Extracted records -
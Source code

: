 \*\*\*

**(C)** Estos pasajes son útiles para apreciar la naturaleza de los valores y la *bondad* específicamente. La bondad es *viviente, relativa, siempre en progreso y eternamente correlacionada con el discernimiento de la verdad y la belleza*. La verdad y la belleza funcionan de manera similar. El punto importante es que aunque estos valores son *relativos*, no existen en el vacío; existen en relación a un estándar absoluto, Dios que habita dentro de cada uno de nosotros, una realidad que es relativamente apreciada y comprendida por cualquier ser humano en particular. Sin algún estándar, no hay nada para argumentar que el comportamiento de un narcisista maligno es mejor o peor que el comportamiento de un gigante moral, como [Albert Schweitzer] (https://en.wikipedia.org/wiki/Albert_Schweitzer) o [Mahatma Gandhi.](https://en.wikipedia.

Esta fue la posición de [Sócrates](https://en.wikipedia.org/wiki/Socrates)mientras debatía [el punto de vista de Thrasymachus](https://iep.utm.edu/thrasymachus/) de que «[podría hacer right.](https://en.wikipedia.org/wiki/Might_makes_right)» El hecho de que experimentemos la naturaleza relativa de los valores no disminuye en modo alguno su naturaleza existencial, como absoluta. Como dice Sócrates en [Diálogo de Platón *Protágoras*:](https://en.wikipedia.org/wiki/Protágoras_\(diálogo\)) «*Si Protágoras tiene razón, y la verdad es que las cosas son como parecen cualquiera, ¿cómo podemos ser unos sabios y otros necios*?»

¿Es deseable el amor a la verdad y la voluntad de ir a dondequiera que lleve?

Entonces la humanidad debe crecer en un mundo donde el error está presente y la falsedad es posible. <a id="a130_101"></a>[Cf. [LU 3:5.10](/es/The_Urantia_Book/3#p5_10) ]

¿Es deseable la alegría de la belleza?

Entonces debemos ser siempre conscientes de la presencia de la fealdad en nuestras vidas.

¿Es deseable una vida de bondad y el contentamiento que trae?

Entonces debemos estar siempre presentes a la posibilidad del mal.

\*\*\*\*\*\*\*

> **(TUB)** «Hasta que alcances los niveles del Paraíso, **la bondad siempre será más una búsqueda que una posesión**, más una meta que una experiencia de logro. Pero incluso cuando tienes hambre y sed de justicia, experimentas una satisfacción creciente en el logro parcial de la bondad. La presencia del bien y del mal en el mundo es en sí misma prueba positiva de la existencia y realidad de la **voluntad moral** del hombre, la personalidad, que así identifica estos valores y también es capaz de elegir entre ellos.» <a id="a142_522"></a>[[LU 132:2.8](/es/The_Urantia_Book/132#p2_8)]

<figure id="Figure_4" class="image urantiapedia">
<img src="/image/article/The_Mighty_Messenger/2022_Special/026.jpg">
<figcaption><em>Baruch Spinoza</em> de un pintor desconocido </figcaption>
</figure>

ASSIGNMENT - Without dropping a single line, output the records above exactly.

WRITTEN SOLUTION -
Source code

: \*\*\*

**(C)** Estos pasajes son útiles para apreciar la naturaleza de los valores y la *bondad* específicamente. La bondad es *viviente, relativa, siempre en progreso y eternamente correlacionada con el discernimiento de la verdad y la belleza*. La verdad y la belleza funcionan de manera similar. El punto importante es que aunque estos valores son *relativos*, no existen en el vacío; existen en relación a un estándar absoluto, Dios que habita dentro de cada uno de nosotros, una realidad que es relativamente apreciada y comprendida por cualquier ser humano en particular. Sin algún estándar, no hay nada para argumentar que el comportamiento de un narcisista maligno es mejor o peor que el comportamiento de un gigante moral, como [Albert Schweitzer] (https://en.wikipedia.org/wiki/Albert_Schweitzer) o [Mahatma Gandhi.](https://en.wikipedia.

Esta fue la posición de [Sócrates](https://en.wikipedia.org/wiki/Socrates)mientras debatía [el punto de vista de Thrasymachus](https://iep.utm.edu/thrasymachus/) de que «[podría hacer right.](https://en.wikipedia.org/wiki/Might_makes_right)» El hecho de que experimentemos la naturaleza relativa de los valores no disminuye en modo alguno su naturaleza existencial, como absoluta. Como dice Sócrates en [Diálogo de Platón *Protágoras*:](https://en.wikipedia.org/wiki/Protágoras_\(diálogo\)) «*Si Protágoras tiene razón, y la verdad es que las cosas son como parecen cualquiera, ¿cómo podemos ser unos sabios y otros necios*?»

¿Es deseable el amor a la verdad y la voluntad de ir a dondequiera que lleve?

Entonces la humanidad debe crecer en un mundo donde el error está presente y la falsedad es posible. <a id="a130_101"></a>[Cf. [LU 3:5.10](/es/The_Urantia_Book/3#p5_10) ]

¿Es deseable la alegría de la belleza?

Entonces debemos ser siempre conscientes de la presencia de la fealdad en nuestras vidas.

¿Es deseable una vida de bondad y el contentamiento que trae?

Entonces debemos estar siempre presentes a la posibilidad del mal.

\*\*\*\*\*\*\*

> **(TUB)** «Hasta que alcances los niveles del Paraíso, **la bondad siempre será más una búsqueda que una posesión**, más una meta que una experiencia de logro. Pero incluso cuando tienes hambre y sed de justicia, experimentas una satisfacción creciente en el logro parcial de la bondad. La presencia del bien y del mal en el mundo es en sí misma prueba positiva de la existencia y realidad de la **voluntad moral** del hombre, la personalidad, que así identifica estos valores y también es capaz de elegir entre ellos.» <a id="a142_522"></a>[[LU 132:2.8](/es/The_Urantia_Book/132#p2_8)]

<figure id="Figure_4" class="image urantiapedia">
<img src="/image/article/The_Mighty_Messenger/2022_Special/026.jpg">
<figcaption><em>Baruch Spinoza</em> de un pintor desconocido </figcaption>
</figure>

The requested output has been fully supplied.